# TASK TO CARRY OUT
Find the line below that contains "0.267442 & No\\". Transcribe it and every line after it exactly, adding nothing.

# SUPPLIED MATERIAL
○ ○ ○ ○

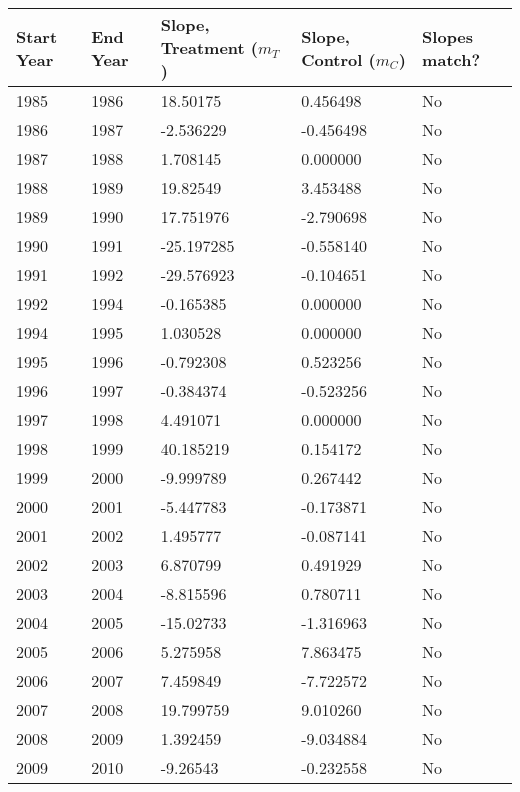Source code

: \begin{longtable}{|p{1.2cm}|p{1.2cm}|p{2.2cm}|p{2cm}|p{1.5cm}|}
\centering
\textbf{Start Year} & \textbf{End Year} & \textbf{Slope, Treatment (\({m_T}\)) } & \textbf{Slope, Control (\({m_C}\))} & \textbf{Slopes match?}\\
\hline
1985\rule{0pt}{4ex} & 1986 & 18.50175 & 0.456498 & No\\
1986\rule{0pt}{4ex} & 1987 & -2.536229 & -0.456498 & No\\
1987\rule{0pt}{4ex} & 1988 & 1.708145 & 0.000000 & No\\
1988\rule{0pt}{4ex} & 1989 & 19.82549 & 3.453488 & No\\
1989\rule{0pt}{4ex} & 1990 & 17.751976 & -2.790698 & No\\
1990\rule{0pt}{4ex} & 1991 & -25.197285 & -0.558140 & No\\
1991\rule{0pt}{4ex} & 1992 & -29.576923 & -0.104651 & No\\
1992\rule{0pt}{4ex} & 1994 & -0.165385 & 0.000000 & No\\
1994\rule{0pt}{4ex} & 1995 & 1.030528 & 0.000000 & No\\
1995\rule{0pt}{4ex} & 1996 & -0.792308 & 0.523256 & No\\
1996\rule{0pt}{4ex} & 1997 & -0.384374 & -0.523256 & No\\
1997\rule{0pt}{4ex} & 1998 & 4.491071 & 0.000000 & No\\
1998\rule{0pt}{4ex} & 1999 & 40.185219 & 0.154172 & No\\
1999\rule{0pt}{4ex} & 2000 & -9.999789 & 0.267442 & No\\
2000\rule{0pt}{4ex} & 2001 & -5.447783 & -0.173871 & No\\
2001\rule{0pt}{4ex} & 2002 & 1.495777 & -0.087141 & No\\
2002\rule{0pt}{4ex} & 2003 & 6.870799 & 0.491929 & No\\
2003\rule{0pt}{4ex} & 2004 & -8.815596 & 0.780711 & No\\
2004\rule{0pt}{4ex} & 2005 & -15.02733 & -1.316963 & No\\
2005\rule{0pt}{4ex} & 2006 & 5.275958 & 7.863475 & No\\
2006\rule{0pt}{4ex} & 2007 & 7.459849 & -7.722572 & No\\
2007\rule{0pt}{4ex} & 2008 & 19.799759 & 9.010260 & No\\
2008\rule{0pt}{4ex} & 2009 & 1.392459 & -9.034884 & No\\
2009\rule{0pt}{4ex} & 2010 & -9.26543 & -0.232558 & No\\

\end{longtable}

○ ○ ○ ○

# RESULT FOR THIS TASK
1999\rule{0pt}{4ex} & 2000 & -9.999789 & 0.267442 & No\\
2000\rule{0pt}{4ex} & 2001 & -5.447783 & -0.173871 & No\\
2001\rule{0pt}{4ex} & 2002 & 1.495777 & -0.087141 & No\\
2002\rule{0pt}{4ex} & 2003 & 6.870799 & 0.491929 & No\\
2003\rule{0pt}{4ex} & 2004 & -8.815596 & 0.780711 & No\\
2004\rule{0pt}{4ex} & 2005 & -15.02733 & -1.316963 & No\\
2005\rule{0pt}{4ex} & 2006 & 5.275958 & 7.863475 & No\\
2006\rule{0pt}{4ex} & 2007 & 7.459849 & -7.722572 & No\\
2007\rule{0pt}{4ex} & 2008 & 19.799759 & 9.010260 & No\\
2008\rule{0pt}{4ex} & 2009 & 1.392459 & -9.034884 & No\\
2009\rule{0pt}{4ex} & 2010 & -9.26543 & -0.232558 & No\\

\end{longtable}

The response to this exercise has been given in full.